◆ Task to complete: The records that follow are to be reproduced verbatim.

(Plain-text document sources)
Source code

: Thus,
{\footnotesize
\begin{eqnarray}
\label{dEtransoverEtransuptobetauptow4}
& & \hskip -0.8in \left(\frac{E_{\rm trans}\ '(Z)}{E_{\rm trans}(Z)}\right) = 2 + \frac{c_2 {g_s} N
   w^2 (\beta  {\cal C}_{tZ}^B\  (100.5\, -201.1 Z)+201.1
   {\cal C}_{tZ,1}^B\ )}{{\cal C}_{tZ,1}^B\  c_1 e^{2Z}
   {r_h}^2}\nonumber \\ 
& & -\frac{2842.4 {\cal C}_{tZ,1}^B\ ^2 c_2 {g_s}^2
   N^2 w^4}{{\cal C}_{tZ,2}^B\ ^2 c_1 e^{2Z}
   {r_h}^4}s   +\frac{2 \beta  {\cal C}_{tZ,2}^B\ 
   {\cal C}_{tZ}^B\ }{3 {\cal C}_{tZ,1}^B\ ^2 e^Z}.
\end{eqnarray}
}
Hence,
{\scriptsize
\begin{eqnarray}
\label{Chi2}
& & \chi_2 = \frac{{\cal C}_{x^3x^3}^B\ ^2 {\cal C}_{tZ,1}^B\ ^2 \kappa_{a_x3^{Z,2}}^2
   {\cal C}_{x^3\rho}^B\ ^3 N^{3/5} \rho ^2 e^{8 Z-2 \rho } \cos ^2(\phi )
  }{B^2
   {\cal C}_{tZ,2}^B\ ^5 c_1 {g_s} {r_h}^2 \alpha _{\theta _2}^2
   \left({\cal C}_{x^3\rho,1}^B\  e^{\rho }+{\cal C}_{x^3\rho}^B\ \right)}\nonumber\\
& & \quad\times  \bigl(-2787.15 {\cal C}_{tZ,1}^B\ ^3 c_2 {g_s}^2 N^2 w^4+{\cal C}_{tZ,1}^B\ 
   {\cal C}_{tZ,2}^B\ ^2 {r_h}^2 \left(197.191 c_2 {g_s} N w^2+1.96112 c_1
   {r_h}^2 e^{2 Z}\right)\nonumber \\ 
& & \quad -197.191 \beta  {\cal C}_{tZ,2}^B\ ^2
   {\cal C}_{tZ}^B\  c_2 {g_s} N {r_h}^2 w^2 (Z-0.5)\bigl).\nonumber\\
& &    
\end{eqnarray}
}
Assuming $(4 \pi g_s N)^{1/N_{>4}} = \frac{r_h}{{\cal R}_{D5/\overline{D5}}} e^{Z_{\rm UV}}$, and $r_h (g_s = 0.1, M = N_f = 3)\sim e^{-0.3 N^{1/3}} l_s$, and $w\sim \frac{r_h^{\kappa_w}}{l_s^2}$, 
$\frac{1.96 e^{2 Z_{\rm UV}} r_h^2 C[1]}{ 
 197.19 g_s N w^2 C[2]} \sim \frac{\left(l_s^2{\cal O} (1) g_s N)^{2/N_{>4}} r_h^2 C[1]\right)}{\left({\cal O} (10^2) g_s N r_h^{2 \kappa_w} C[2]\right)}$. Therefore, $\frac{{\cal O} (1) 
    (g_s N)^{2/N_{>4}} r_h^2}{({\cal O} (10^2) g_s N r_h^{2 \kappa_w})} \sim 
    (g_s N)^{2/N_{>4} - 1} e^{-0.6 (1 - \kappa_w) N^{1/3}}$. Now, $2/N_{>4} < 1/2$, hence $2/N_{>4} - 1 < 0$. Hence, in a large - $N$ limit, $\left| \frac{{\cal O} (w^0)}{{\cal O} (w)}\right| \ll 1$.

◆ Written response:
Source code

: Thus,
{\footnotesize
\begin{eqnarray}
\label{dEtransoverEtransuptobetauptow4}
& & \hskip -0.8in \left(\frac{E_{\rm trans}\ '(Z)}{E_{\rm trans}(Z)}\right) = 2 + \frac{c_2 {g_s} N
   w^2 (\beta  {\cal C}_{tZ}^B\  (100.5\, -201.1 Z)+201.1
   {\cal C}_{tZ,1}^B\ )}{{\cal C}_{tZ,1}^B\  c_1 e^{2Z}
   {r_h}^2}\nonumber \\ 
& & -\frac{2842.4 {\cal C}_{tZ,1}^B\ ^2 c_2 {g_s}^2
   N^2 w^4}{{\cal C}_{tZ,2}^B\ ^2 c_1 e^{2Z}
   {r_h}^4}s   +\frac{2 \beta  {\cal C}_{tZ,2}^B\ 
   {\cal C}_{tZ}^B\ }{3 {\cal C}_{tZ,1}^B\ ^2 e^Z}.
\end{eqnarray}
}
Hence,
{\scriptsize
\begin{eqnarray}
\label{Chi2}
& & \chi_2 = \frac{{\cal C}_{x^3x^3}^B\ ^2 {\cal C}_{tZ,1}^B\ ^2 \kappa_{a_x3^{Z,2}}^2
   {\cal C}_{x^3\rho}^B\ ^3 N^{3/5} \rho ^2 e^{8 Z-2 \rho } \cos ^2(\phi )
  }{B^2
   {\cal C}_{tZ,2}^B\ ^5 c_1 {g_s} {r_h}^2 \alpha _{\theta _2}^2
   \left({\cal C}_{x^3\rho,1}^B\  e^{\rho }+{\cal C}_{x^3\rho}^B\ \right)}\nonumber\\
& & \quad\times  \bigl(-2787.15 {\cal C}_{tZ,1}^B\ ^3 c_2 {g_s}^2 N^2 w^4+{\cal C}_{tZ,1}^B\ 
   {\cal C}_{tZ,2}^B\ ^2 {r_h}^2 \left(197.191 c_2 {g_s} N w^2+1.96112 c_1
   {r_h}^2 e^{2 Z}\right)\nonumber \\ 
& & \quad -197.191 \beta  {\cal C}_{tZ,2}^B\ ^2
   {\cal C}_{tZ}^B\  c_2 {g_s} N {r_h}^2 w^2 (Z-0.5)\bigl).\nonumber\\
& &    
\end{eqnarray}
}
Assuming $(4 \pi g_s N)^{1/N_{>4}} = \frac{r_h}{{\cal R}_{D5/\overline{D5}}} e^{Z_{\rm UV}}$, and $r_h (g_s = 0.1, M = N_f = 3)\sim e^{-0.3 N^{1/3}} l_s$, and $w\sim \frac{r_h^{\kappa_w}}{l_s^2}$, 
$\frac{1.96 e^{2 Z_{\rm UV}} r_h^2 C[1]}{ 
 197.19 g_s N w^2 C[2]} \sim \frac{\left(l_s^2{\cal O} (1) g_s N)^{2/N_{>4}} r_h^2 C[1]\right)}{\left({\cal O} (10^2) g_s N r_h^{2 \kappa_w} C[2]\right)}$. Therefore, $\frac{{\cal O} (1) 
    (g_s N)^{2/N_{>4}} r_h^2}{({\cal O} (10^2) g_s N r_h^{2 \kappa_w})} \sim 
    (g_s N)^{2/N_{>4} - 1} e^{-0.6 (1 - \kappa_w) N^{1/3}}$. Now, $2/N_{>4} < 1/2$, hence $2/N_{>4} - 1 < 0$. Hence, in a large - $N$ limit, $\left| \frac{{\cal O} (w^0)}{{\cal O} (w)}\right| \ll 1$.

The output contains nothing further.